How Daniel improved his cashflow…

…and stopped funding his clients’ businesses!

‘Daniel’ was a bakery engineer.

He had a thriving business – in all but one respect.

He wasn’t great at invoicing for his work, so it took his clients months to pay him.

When our team first met him, they were aghast at what this meant…

Daniel had no problem bringing on new clients since his work was so highly specialised. He would go into their bakeries to repair broken equipment, order the spare parts and pay for them himself. It was sometimes six months until he recouped that money, let alone got paid for his time and expertise.

He was effectively funding other people’s businesses. That was his model!

Daniel was constantly chasing overdue payments and chronically short of cash. You can imagine the financial stress he was under.

It’s a classic cashflow problem – and you don’t have to be bad at invoicing for this to happen to you too.
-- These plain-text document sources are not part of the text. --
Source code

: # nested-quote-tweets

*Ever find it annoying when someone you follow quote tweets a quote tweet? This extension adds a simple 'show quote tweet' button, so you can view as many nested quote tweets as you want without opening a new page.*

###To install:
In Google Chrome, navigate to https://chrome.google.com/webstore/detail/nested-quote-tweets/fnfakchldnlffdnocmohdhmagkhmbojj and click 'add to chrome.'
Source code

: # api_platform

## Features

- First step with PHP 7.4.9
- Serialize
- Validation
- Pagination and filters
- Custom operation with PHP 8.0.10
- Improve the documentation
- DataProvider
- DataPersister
Clients might be too slow to pay for many reasons: for example, your terms and conditions give them too much leeway, or your invoices are simply not a priority for them.

Either way, like Daniel, you’ll end up short of money even if you’re profitable on paper and you have lots of clients.

So how can cash problems like this be resolved?

As I’ve been explaining in my last emails, the key is to understand how money flows through your business: When it comes in, when it comes out, how long it takes to recoup any money you spend – and where you’re left with gaps where money is tight.

In other words, you need to understand your cashflow.

Once you understand these patterns, you can take actions to improve your cash position, either getting more money into your business, or getting it into your business faster.

Typical actions might include working on your credit control, tightening up your procedures to get clients to pay you in good time.

You might also consider taking longer to pay your own suppliers, so that money doesn’t leave your own accounts quite so quickly. (Of course, we don’t recommend delaying payment unnecessarily, but many businesses pay invoices very soon after they receive them, while the terms and conditions may allow you more leeway.)

Or you might look at how you manage stock. When do you buy it? How long does it sit in your office or warehouse, unused – effectively tying up your money?

That’s one of the first steps we took to help Daniel.

We helped him institute a system whereby his clients paid for all their spare parts upfront, so that this expense no longer came out of his own pocket.

That way, even if they didn’t pay him for his work immediately, he didn’t lose money on the parts.

Eventually they moved to a system where he would not commence work without a £500 deposit, and would only work up to that value until the rest of the bill was paid.

He wasn’t paid any more than before, but because he was paid much quicker (and even in advance), his cash position improved immeasurably. Without clients in constant arrears, his stress dissipated as well.

Of course, there are other steps you can take to improve your cashflow and shorten your cashflow cycle. It all depends on the precise challenge you’re facing.

Here at Insight Associates, we routinely help our clients understand their cashflow situation and then improve it.

It’s a key part of our outsourced financial management service, because cashflow is the lifeblood of any successful business. Just like a machine that needs fuel constantly flowing through its pipes, your business needs money constantly flowing in order to stay afloat, and stay healthy.

The truth is that almost every business can tighten up its cash cycle, even if you don’t face serious cashflow issues. You will never regret receiving money faster and having it in your account for longer – and most businesses are not as efficient at this as they may imagine.